(Work instructions) Among the records, which lines include "Bitcoin"? List them.

Data provided START

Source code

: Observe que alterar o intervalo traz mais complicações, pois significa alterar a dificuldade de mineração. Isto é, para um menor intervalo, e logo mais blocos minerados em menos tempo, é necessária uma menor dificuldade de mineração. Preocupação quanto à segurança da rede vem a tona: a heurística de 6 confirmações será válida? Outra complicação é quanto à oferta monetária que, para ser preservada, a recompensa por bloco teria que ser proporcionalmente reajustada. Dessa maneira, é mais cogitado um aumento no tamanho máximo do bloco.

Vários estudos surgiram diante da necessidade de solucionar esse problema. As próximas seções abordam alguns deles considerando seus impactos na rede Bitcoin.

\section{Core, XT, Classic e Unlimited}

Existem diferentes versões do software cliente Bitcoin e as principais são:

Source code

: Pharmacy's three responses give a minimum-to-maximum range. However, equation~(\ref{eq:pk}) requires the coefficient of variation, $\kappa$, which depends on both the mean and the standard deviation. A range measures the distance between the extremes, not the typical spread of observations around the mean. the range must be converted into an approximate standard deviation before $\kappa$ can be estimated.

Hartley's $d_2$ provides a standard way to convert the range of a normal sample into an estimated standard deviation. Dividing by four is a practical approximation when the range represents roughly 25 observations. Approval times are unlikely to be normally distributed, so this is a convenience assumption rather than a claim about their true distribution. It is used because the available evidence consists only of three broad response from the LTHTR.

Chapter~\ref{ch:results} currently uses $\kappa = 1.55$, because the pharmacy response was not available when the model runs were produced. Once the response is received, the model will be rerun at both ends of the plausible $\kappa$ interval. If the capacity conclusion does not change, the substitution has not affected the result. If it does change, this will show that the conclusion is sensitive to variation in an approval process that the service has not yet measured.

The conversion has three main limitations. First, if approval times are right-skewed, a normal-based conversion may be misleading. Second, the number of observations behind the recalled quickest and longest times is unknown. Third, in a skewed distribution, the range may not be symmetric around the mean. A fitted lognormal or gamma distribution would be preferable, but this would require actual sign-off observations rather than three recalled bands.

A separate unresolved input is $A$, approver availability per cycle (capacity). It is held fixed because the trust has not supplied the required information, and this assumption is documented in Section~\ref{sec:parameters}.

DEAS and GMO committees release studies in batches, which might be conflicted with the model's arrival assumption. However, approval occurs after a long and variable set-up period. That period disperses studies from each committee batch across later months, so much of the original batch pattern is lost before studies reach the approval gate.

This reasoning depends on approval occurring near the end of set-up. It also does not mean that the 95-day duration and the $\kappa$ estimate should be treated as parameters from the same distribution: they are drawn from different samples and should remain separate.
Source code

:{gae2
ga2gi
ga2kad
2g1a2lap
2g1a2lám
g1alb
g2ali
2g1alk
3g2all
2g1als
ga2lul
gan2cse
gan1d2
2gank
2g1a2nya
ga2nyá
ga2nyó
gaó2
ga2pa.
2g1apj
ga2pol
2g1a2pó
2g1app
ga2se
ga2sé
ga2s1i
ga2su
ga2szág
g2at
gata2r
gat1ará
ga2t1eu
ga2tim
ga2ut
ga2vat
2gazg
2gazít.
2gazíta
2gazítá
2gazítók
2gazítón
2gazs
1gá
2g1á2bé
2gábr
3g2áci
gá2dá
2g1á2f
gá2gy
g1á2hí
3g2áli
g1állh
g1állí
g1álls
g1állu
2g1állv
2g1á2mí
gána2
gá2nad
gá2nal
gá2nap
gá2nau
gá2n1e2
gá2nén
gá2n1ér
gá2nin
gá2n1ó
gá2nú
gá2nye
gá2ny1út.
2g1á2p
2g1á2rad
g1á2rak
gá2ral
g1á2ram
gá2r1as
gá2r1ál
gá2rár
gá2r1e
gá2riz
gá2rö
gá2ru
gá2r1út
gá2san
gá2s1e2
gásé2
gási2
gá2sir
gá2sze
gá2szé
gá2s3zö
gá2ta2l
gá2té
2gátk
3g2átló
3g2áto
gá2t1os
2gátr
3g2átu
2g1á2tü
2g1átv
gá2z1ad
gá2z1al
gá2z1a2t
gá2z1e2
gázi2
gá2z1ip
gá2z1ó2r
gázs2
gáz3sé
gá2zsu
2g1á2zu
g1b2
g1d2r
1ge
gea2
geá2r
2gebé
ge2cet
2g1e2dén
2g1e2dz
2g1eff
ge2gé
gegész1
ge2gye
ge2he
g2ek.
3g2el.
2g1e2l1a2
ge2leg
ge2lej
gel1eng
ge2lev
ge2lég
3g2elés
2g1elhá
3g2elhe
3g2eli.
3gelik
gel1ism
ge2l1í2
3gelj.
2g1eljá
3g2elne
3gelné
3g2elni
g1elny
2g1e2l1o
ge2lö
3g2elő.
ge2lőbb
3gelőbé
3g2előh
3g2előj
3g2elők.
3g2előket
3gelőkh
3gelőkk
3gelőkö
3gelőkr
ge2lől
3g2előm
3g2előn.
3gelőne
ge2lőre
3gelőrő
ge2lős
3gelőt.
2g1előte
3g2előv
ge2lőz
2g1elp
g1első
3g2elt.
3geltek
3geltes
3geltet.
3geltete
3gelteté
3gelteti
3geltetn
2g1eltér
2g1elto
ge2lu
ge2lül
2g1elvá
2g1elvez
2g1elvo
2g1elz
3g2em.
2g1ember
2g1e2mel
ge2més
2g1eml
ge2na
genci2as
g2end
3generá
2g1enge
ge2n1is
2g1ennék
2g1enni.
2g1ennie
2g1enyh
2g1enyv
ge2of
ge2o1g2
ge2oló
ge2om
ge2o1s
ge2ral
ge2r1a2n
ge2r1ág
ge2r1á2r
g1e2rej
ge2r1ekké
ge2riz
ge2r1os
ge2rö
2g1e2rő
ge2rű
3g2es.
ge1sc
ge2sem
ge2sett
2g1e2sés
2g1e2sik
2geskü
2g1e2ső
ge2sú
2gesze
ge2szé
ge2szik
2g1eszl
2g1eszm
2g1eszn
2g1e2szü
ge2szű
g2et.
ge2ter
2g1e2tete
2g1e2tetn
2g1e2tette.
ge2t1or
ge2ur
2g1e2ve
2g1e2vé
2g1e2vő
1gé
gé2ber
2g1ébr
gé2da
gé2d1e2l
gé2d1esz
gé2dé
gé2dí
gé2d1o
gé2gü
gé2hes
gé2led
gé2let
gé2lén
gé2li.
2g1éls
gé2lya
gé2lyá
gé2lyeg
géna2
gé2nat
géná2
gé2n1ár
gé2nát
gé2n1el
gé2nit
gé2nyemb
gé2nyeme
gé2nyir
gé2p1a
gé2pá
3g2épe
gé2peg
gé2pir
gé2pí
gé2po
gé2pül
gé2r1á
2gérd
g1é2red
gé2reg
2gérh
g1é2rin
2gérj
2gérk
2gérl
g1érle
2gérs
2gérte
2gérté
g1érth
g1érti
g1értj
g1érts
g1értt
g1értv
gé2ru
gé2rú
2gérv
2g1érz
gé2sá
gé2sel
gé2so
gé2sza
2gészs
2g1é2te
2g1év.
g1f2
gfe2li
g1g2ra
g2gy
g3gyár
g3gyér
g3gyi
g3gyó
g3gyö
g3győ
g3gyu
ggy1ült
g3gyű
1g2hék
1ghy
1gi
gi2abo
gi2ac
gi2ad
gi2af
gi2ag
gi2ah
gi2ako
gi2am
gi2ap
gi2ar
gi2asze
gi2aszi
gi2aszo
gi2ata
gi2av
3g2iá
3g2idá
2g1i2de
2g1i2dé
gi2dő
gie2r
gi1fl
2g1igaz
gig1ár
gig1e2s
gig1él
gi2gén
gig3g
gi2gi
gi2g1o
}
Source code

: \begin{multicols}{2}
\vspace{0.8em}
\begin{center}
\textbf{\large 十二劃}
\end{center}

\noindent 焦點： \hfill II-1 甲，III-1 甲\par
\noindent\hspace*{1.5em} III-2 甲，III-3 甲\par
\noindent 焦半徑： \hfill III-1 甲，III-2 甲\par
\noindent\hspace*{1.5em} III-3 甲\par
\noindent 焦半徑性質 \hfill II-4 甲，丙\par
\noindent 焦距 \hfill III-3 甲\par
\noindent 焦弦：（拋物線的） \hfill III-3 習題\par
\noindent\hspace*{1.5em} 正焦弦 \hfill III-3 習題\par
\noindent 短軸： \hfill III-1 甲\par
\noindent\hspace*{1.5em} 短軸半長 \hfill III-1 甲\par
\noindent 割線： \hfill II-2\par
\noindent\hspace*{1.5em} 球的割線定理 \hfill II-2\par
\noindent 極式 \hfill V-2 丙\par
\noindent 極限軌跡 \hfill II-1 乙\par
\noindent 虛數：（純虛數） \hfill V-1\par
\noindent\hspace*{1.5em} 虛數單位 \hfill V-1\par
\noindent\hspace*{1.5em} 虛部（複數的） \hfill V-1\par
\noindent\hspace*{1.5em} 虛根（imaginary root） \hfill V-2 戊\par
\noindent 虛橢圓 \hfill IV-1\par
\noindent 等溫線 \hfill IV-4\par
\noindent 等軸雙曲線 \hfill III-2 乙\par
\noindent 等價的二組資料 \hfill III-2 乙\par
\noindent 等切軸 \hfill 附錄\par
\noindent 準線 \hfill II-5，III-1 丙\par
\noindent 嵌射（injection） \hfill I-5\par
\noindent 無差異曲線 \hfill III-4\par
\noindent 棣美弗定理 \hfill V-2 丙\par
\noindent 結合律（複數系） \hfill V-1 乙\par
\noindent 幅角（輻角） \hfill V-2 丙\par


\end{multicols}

Data provided END

(Reply to the exercise)
Vários estudos surgiram diante da necessidade de solucionar esse problema. As próximas seções abordam alguns deles considerando seus impactos na rede Bitcoin.
Existem diferentes versões do software cliente Bitcoin e as principais são:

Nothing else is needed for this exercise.